_WORK REQUEST_: Repeat exactly the lines below that lie between the line with "### Ch1 - Ch16" and the line with "Clicking with the", counting both of those lines as part of the answer.

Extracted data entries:
· · · ·
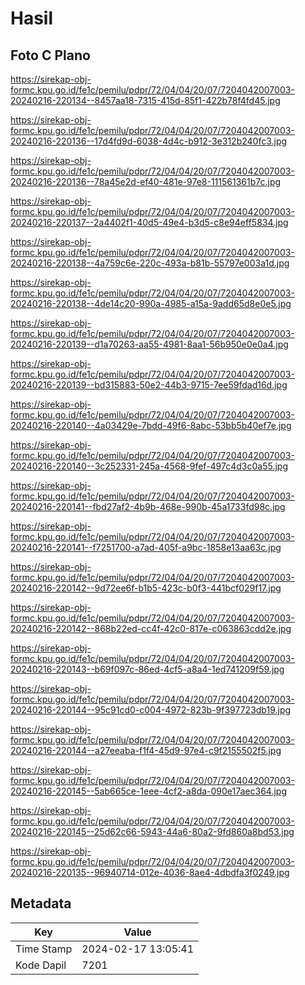 # Hasil

## Foto C Plano

https://sirekap-obj-formc.kpu.go.id/fe1c/pemilu/pdpr/72/04/04/20/07/7204042007003-20240216-220134--8457aa18-7315-415d-85f1-422b78f4fd45.jpg

https://sirekap-obj-formc.kpu.go.id/fe1c/pemilu/pdpr/72/04/04/20/07/7204042007003-20240216-220136--17d4fd9d-6038-4d4c-b912-3e312b240fc3.jpg

https://sirekap-obj-formc.kpu.go.id/fe1c/pemilu/pdpr/72/04/04/20/07/7204042007003-20240216-220136--78a45e2d-ef40-481e-97e8-111561361b7c.jpg

https://sirekap-obj-formc.kpu.go.id/fe1c/pemilu/pdpr/72/04/04/20/07/7204042007003-20240216-220137--2a4402f1-40d5-49e4-b3d5-c8e94eff5834.jpg

https://sirekap-obj-formc.kpu.go.id/fe1c/pemilu/pdpr/72/04/04/20/07/7204042007003-20240216-220138--4a759c6e-220c-493a-b81b-55797e003a1d.jpg

https://sirekap-obj-formc.kpu.go.id/fe1c/pemilu/pdpr/72/04/04/20/07/7204042007003-20240216-220138--4de14c20-990a-4985-a15a-9add65d8e0e5.jpg

https://sirekap-obj-formc.kpu.go.id/fe1c/pemilu/pdpr/72/04/04/20/07/7204042007003-20240216-220139--d1a70263-aa55-4981-8aa1-56b950e0e0a4.jpg

https://sirekap-obj-formc.kpu.go.id/fe1c/pemilu/pdpr/72/04/04/20/07/7204042007003-20240216-220139--bd315883-50e2-44b3-9715-7ee59fdad16d.jpg

https://sirekap-obj-formc.kpu.go.id/fe1c/pemilu/pdpr/72/04/04/20/07/7204042007003-20240216-220140--4a03429e-7bdd-49f6-8abc-53bb5b40ef7e.jpg

https://sirekap-obj-formc.kpu.go.id/fe1c/pemilu/pdpr/72/04/04/20/07/7204042007003-20240216-220140--3c252331-245a-4568-9fef-497c4d3c0a55.jpg

https://sirekap-obj-formc.kpu.go.id/fe1c/pemilu/pdpr/72/04/04/20/07/7204042007003-20240216-220141--fbd27af2-4b9b-468e-990b-45a1733fd98c.jpg

https://sirekap-obj-formc.kpu.go.id/fe1c/pemilu/pdpr/72/04/04/20/07/7204042007003-20240216-220141--f7251700-a7ad-405f-a9bc-1858e13aa63c.jpg

https://sirekap-obj-formc.kpu.go.id/fe1c/pemilu/pdpr/72/04/04/20/07/7204042007003-20240216-220142--9d72ee6f-b1b5-423c-b0f3-441bcf029f17.jpg

https://sirekap-obj-formc.kpu.go.id/fe1c/pemilu/pdpr/72/04/04/20/07/7204042007003-20240216-220142--868b22ed-cc4f-42c0-817e-c063863cdd2e.jpg

https://sirekap-obj-formc.kpu.go.id/fe1c/pemilu/pdpr/72/04/04/20/07/7204042007003-20240216-220143--b69f097c-86ed-4cf5-a8a4-1ed741209f59.jpg

https://sirekap-obj-formc.kpu.go.id/fe1c/pemilu/pdpr/72/04/04/20/07/7204042007003-20240216-220144--95c91cd0-c004-4972-823b-9f397723db19.jpg

https://sirekap-obj-formc.kpu.go.id/fe1c/pemilu/pdpr/72/04/04/20/07/7204042007003-20240216-220144--a27eeaba-f1f4-45d9-97e4-c9f2155502f5.jpg

https://sirekap-obj-formc.kpu.go.id/fe1c/pemilu/pdpr/72/04/04/20/07/7204042007003-20240216-220145--5ab665ce-1eee-4cf2-a8da-090e17aec364.jpg

https://sirekap-obj-formc.kpu.go.id/fe1c/pemilu/pdpr/72/04/04/20/07/7204042007003-20240216-220145--25d62c66-5943-44a6-80a2-9fd860a8bd53.jpg

https://sirekap-obj-formc.kpu.go.id/fe1c/pemilu/pdpr/72/04/04/20/07/7204042007003-20240216-220135--96940714-012e-4036-8ae4-4dbdfa3f0249.jpg


## Metadata

| Key        | Value               |
| ---------- | ------------------- |
| Time Stamp | 2024-02-17 13:05:41 |
| Kode Dapil | 7201                |



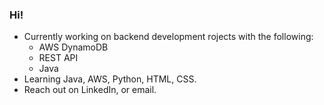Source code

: ### Hi!

- Currently working on backend development rojects with the following:
  - AWS DynamoDB
  - REST API
  - Java
- Learning Java, AWS, Python, HTML, CSS.
- Reach out on LinkedIn, or email.
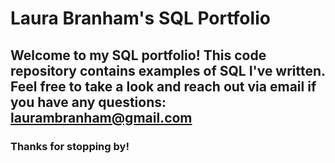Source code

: # Laura Branham's SQL Portfolio

## Welcome to my SQL portfolio! This code repository contains examples of SQL I've written. Feel free to take a look and reach out via email if you have any questions: laurambranham@gmail.com

### Thanks for stopping by!
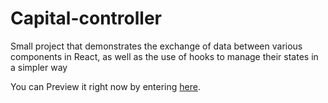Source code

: # Capital-controller
Small project that demonstrates the exchange of data between various components in React, as well as the use of hooks to manage their states in a simpler way

You can Preview it right now by entering [here](https://capital-controller.netlify.app/).

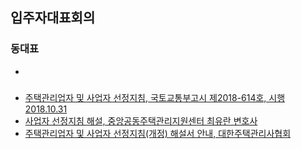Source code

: ## 입주자대표회의
### 동대표
- []()  

###
- [주택관리업자 및 사업자 선정지침, 국토교통부고시 제2018-614호, 시행 2018.10.31](https://www.law.go.kr/%ED%96%89%EC%A0%95%EA%B7%9C%EC%B9%99/%EC%A3%BC%ED%83%9D%EA%B4%80%EB%A6%AC%EC%97%85%EC%9E%90%EB%B0%8F%EC%82%AC%EC%97%85%EC%9E%90%EC%84%A0%EC%A0%95%EC%A7%80%EC%B9%A8)  
- [사업자 선정지침 해설, 중앙공동주택관리지원센터 최유란 변호사](http://myapt.molit.go.kr/common/download.do;jsessionid=09B0615178C51AE46D868D02FF3431E8?f=YwHHVLSA85VvIk5SX6yejvS0fNy2hiF9iNk29Ojsj3sHBe84CfWFvPXS%2FiLCCl3%2BO6a451k1pPcc%0D%0AqxXytnAmXLoSonzSx4tXtzxnOV57jIY%3D%0D%0A)  
- [주택관리업자 및 사업자 선정지침(개정) 해설서 안내, 대한주택관리사협회](http://khma.org/board/download.do?gcode=1003&name=20181106_%EC%A3%BC%ED%83%9D%EA%B4%80%EB%A6%AC%EC%97%85%EC%9E%90%EB%B0%8F%EC%82%AC%EC%97%85%EC%9E%90%EC%84%A0%EC%A0%95%EC%A7%80%EC%B9%A8%EA%B0%9C%EC%A0%95%ED%95%B4%EC%84%A4%28%EC%B5%9C%EC%A2%85%29_%EC%88%98%EC%A0%951.hwp)  
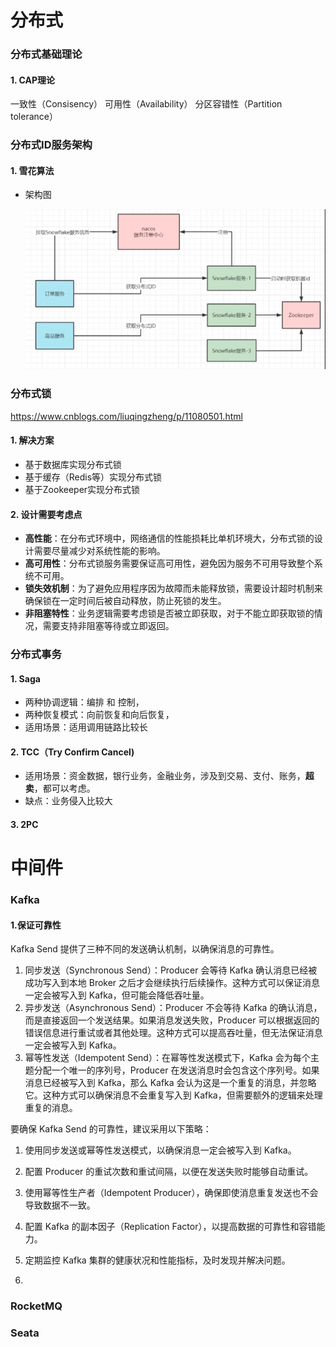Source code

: # 分布式

### 分布式基础理论

#### 1. CAP理论

一致性（Consisency）
可用性（Availability）
分区容错性（Partition tolerance）



### 分布式ID服务架构

#### 1. 雪花算法

- 架构图

  <img src="../pictures/architecture/snow algorithm archistruct.png" style="zoom:67%;"/>

### 分布式锁

https://www.cnblogs.com/liuqingzheng/p/11080501.html

#### 1. 解决方案

- 基于数据库实现分布式锁
- 基于缓存（Redis等）实现分布式锁
- 基于Zookeeper实现分布式锁

#### 2. 设计需要考虑点

- **高性能**：在分布式环境中，网络通信的性能损耗比单机环境大，分布式锁的设计需要尽量减少对系统性能的影响。
- **高可用性**：分布式锁服务需要保证高可用性，避免因为服务不可用导致整个系统不可用。
- **锁失效机制**：为了避免应用程序因为故障而未能释放锁，需要设计超时机制来确保锁在一定时间后被自动释放，防止死锁的发生。
- **非阻塞特性**：业务逻辑需要考虑锁是否被立即获取，对于不能立即获取锁的情况，需要支持非阻塞等待或立即返回。

### 分布式事务

#### 1. Saga

- 两种协调逻辑：编排 和 控制，  
- 两种恢复模式：向前恢复和向后恢复，  
- 适用场景：适用调用链路比较长  

#### 2. TCC（Try Confirm Cancel) 

- 适用场景：资金数据，银行业务，金融业务，涉及到交易、支付、账务，**超卖**，都可以考虑。  
- 缺点：业务侵入比较大  

#### 3. 2PC

# 中间件

### Kafka

#### 1.保证可靠性

Kafka Send 提供了三种不同的发送确认机制，以确保消息的可靠性。

1. 同步发送（Synchronous Send）：Producer 会等待 Kafka 确认消息已经被成功写入到本地 Broker 之后才会继续执行后续操作。这种方式可以保证消息一定会被写入到 Kafka，但可能会降低吞吐量。
2. 异步发送（Asynchronous Send）：Producer 不会等待 Kafka 的确认消息，而是直接返回一个发送结果。如果消息发送失败，Producer 可以根据返回的错误信息进行重试或者其他处理。这种方式可以提高吞吐量，但无法保证消息一定会被写入到 Kafka。
3. 幂等性发送（Idempotent Send）：在幂等性发送模式下，Kafka 会为每个主题分配一个唯一的序列号，Producer 在发送消息时会包含这个序列号。如果消息已经被写入到 Kafka，那么 Kafka 会认为这是一个重复的消息，并忽略它。这种方式可以确保消息不会重复写入到 Kafka，但需要额外的逻辑来处理重复的消息。

要确保 Kafka Send 的可靠性，建议采用以下策略：

1. 使用同步发送或幂等性发送模式，以确保消息一定会被写入到 Kafka。
2. 配置 Producer 的重试次数和重试间隔，以便在发送失败时能够自动重试。
3. 使用幂等性生产者（Idempotent Producer），确保即使消息重复发送也不会导致数据不一致。
4. 配置 Kafka 的副本因子（Replication Factor），以提高数据的可靠性和容错能力。
5. 定期监控 Kafka 集群的健康状况和性能指标，及时发现并解决问题。

2.

### RocketMQ

### Seata

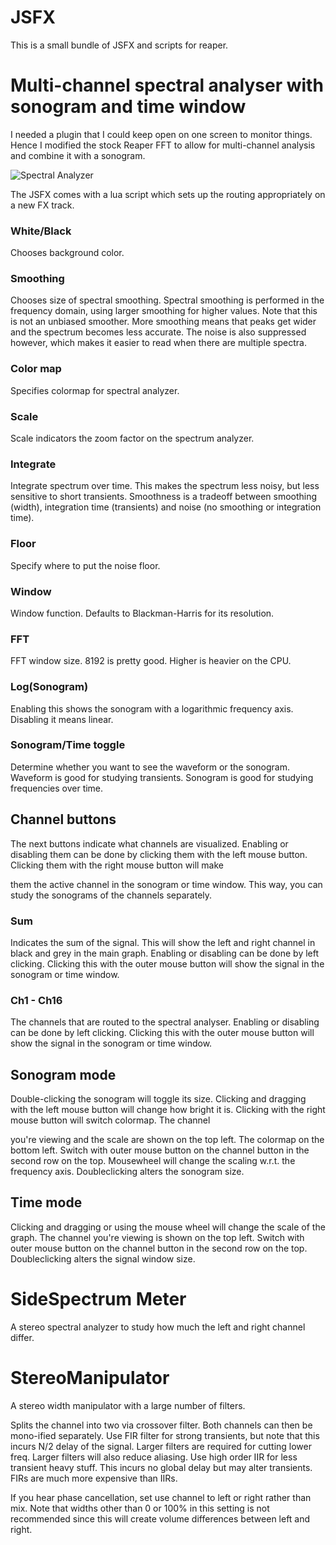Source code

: # JSFX


This is a small bundle of JSFX and scripts for reaper.


# Multi-channel spectral analyser with sonogram and time window
I needed a plugin that I could keep open on one screen to monitor things.
Hence I modified the stock Reaper FFT to allow for multi-channel analysis 
and combine it with a sonogram.

![Spectral Analyzer](https://i.imgur.com/BkDa0S5.png)

The JSFX comes with a lua script which sets up the routing appropriately
on a new FX track.

### White/Black

Chooses background color.


### Smoothing

Chooses size of spectral smoothing. Spectral smoothing is performed in 
the frequency domain, 
  using larger smoothing for higher values. Note 
that this is not an unbiased smoother.
  More smoothing means that peaks 
get wider and the spectrum becomes less accurate.  The noise 
is also 
suppressed however, which makes it easier to read when there are multiple 
spectra.


### Color map

Specifies colormap for spectral analyzer.


### Scale

Scale indicators the zoom factor on the spectrum analyzer.

  
### Integrate

Integrate spectrum over time. This makes the spectrum less noisy, but 
less sensitive to short transients. Smoothness is a tradeoff between 
smoothing (width), integration time (transients) 
and noise (no smoothing 
or integration time).


### Floor

Specify where to put the noise floor.


### Window

Window function. Defaults to Blackman-Harris for its resolution.


### FFT

FFT window size. 8192 is pretty good. Higher is heavier on the CPU.


### Log(Sonogram)

Enabling this shows the sonogram with a logarithmic frequency axis. 
Disabling it means linear.


### Sonogram/Time toggle

Determine whether you want to see the waveform or the sonogram. 
Waveform is good for studying 
transients. Sonogram is good for 
studying frequencies over time.



## Channel buttons

The next buttons indicate what channels are visualized. Enabling 
or disabling them can be done 
  by clicking them with the left 
mouse button. Clicking them with the right mouse button will make 

them the active channel in the sonogram or time window. This way,
you can study the sonograms of  the channels separately.


### Sum

Indicates the sum of the signal. This will show the left and right 
channel in black and grey in the main graph. Enabling or disabling 
can be done by left clicking. Clicking this with the outer mouse 
button will show the signal in the sonogram or time window.


### Ch1 - Ch16

The channels that are routed to the spectral analyser. Enabling or 
disabling can be done by left 
  clicking. Clicking this with the outer 
mouse button will show the signal in the sonogram or time 
window.



## Sonogram mode
Double-clicking the sonogram will toggle its size. Clicking and 
dragging with the left mouse button 
will change how bright it is. 
Clicking with the right mouse button will switch colormap. The channel 

you're viewing and the scale are shown on the top left. The colormap 
on the bottom left. Switch with outer mouse button on the channel 
button in the second row on the top. Mousewheel will change the 
scaling 
w.r.t. the frequency axis. Doubleclicking alters the sonogram size.

## Time mode
Clicking and dragging or using the mouse wheel  will change the scale 
of the graph. The channel you're 
viewing is shown on the top left. Switch 
with outer mouse button on the channel button in the second row on the top. 
Doubleclicking alters the signal window size.

# SideSpectrum Meter
A stereo spectral analyzer to study how much the left and right channel 
differ.

# StereoManipulator
A stereo width manipulator with a large number of filters. 

Splits the channel into two via crossover filter. Both channels can then 
be mono-ified separately. Use FIR filter for strong transients, but note 
that this incurs N/2 delay of the signal. Larger filters are required for 
cutting lower freq. Larger filters will also reduce aliasing. Use high 
order IIR for less transient heavy stuff. This incurs no global delay 
but may alter transients. FIRs are much more expensive than IIRs.

If you hear phase cancellation, set use channel to left or right rather 
than mix. Note that widths other than 0 or 100\% in this setting is not
recommended since this will create volume differences between left and right.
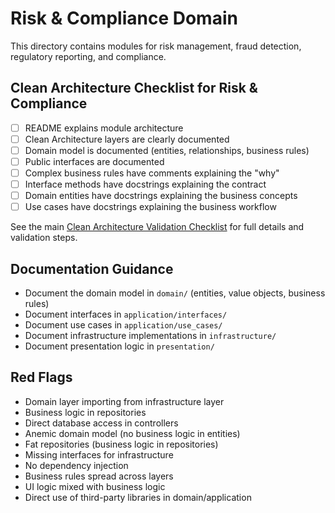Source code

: # Risk & Compliance Domain

This directory contains modules for risk management, fraud detection, regulatory reporting, and compliance.

## Clean Architecture Checklist for Risk & Compliance

- [ ] README explains module architecture
- [ ] Clean Architecture layers are clearly documented
- [ ] Domain model is documented (entities, relationships, business rules)
- [ ] Public interfaces are documented
- [ ] Complex business rules have comments explaining the "why"
- [ ] Interface methods have docstrings explaining the contract
- [ ] Domain entities have docstrings explaining the business concepts
- [ ] Use cases have docstrings explaining the business workflow

See the main [Clean Architecture Validation Checklist](../documentation/implementation_guides/CLEAN_ARCHITECTURE_CHECKLIST.md) for full details and validation steps.

## Documentation Guidance
- Document the domain model in `domain/` (entities, value objects, business rules)
- Document interfaces in `application/interfaces/`
- Document use cases in `application/use_cases/`
- Document infrastructure implementations in `infrastructure/`
- Document presentation logic in `presentation/`

## Red Flags
- Domain layer importing from infrastructure layer
- Business logic in repositories
- Direct database access in controllers
- Anemic domain model (no business logic in entities)
- Fat repositories (business logic in repositories)
- Missing interfaces for infrastructure
- No dependency injection
- Business rules spread across layers
- UI logic mixed with business logic
- Direct use of third-party libraries in domain/application
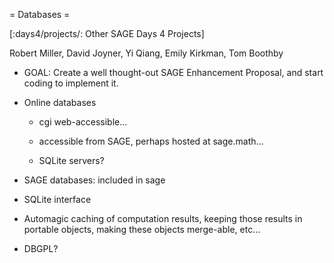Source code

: = Databases =

[:days4/projects/: Other SAGE Days 4 Projects]

Robert Miller, David Joyner, Yi Qiang, Emily Kirkman, Tom Boothby

 * GOAL: Create a well thought-out SAGE Enhancement Proposal, and start coding to implement it.

 * Online databases

   * cgi web-accessible...

   * accessible from SAGE, perhaps hosted at sage.math...

   * SQLite servers?

 * SAGE databases: included in sage

 * SQLite interface

 * Automagic caching of computation results, keeping those results in portable objects, making these objects merge-able, etc...

 * DBGPL?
· · · ·
_SOLUTION TO THIS PROBLEM_:
### Ch1 - Ch16

The channels that are routed to the spectral analyser. Enabling or 
disabling can be done by left 
  clicking. Clicking this with the outer 
mouse button will show the signal in the sonogram or time 
window.



## Sonogram mode
Double-clicking the sonogram will toggle its size. Clicking and 
dragging with the left mouse button 
will change how bright it is. 
Clicking with the right mouse button will switch colormap. The channel 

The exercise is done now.